EXERCISE DIRECTIONS –
From the entries that follow, report every line in which "images" occurs.
*****
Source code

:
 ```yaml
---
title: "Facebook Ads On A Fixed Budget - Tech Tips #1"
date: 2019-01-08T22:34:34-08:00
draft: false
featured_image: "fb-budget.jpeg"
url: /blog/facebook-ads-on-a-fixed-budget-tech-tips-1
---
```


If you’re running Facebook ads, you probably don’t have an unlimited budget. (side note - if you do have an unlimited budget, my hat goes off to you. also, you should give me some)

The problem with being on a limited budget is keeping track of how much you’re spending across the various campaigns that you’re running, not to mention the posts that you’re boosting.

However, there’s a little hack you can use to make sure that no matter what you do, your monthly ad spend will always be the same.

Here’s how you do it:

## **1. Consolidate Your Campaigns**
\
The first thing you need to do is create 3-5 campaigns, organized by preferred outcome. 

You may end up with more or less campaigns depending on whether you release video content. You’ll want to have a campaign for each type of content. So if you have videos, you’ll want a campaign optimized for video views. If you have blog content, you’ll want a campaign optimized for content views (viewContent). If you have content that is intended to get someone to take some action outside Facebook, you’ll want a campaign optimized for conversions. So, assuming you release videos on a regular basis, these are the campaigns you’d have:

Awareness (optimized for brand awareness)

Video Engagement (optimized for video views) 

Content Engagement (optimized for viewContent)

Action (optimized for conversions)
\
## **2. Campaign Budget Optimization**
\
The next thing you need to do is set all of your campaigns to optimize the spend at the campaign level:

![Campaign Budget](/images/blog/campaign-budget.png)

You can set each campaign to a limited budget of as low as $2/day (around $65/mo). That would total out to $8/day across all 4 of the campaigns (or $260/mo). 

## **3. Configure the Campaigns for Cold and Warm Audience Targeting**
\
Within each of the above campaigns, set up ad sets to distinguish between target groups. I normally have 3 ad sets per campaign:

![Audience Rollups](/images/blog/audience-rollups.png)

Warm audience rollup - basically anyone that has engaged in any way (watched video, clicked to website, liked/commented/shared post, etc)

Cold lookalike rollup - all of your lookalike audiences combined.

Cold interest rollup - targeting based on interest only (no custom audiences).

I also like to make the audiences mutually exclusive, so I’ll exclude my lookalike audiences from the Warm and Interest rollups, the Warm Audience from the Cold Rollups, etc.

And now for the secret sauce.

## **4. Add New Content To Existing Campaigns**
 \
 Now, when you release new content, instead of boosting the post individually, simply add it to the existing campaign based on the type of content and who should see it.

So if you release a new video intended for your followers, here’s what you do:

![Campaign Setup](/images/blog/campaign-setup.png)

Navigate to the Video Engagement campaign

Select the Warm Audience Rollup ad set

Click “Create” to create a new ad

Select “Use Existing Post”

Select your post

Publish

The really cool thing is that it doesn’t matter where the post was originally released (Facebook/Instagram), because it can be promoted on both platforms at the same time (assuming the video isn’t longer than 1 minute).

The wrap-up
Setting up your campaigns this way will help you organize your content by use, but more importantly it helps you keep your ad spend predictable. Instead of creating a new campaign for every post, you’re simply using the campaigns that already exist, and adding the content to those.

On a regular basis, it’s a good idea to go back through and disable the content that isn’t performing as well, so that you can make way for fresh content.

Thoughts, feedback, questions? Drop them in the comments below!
*****
RESPONSE TO THIS TASK –
![Campaign Budget](/images/blog/campaign-budget.png)
![Audience Rollups](/images/blog/audience-rollups.png)
![Campaign Setup](/images/blog/campaign-setup.png)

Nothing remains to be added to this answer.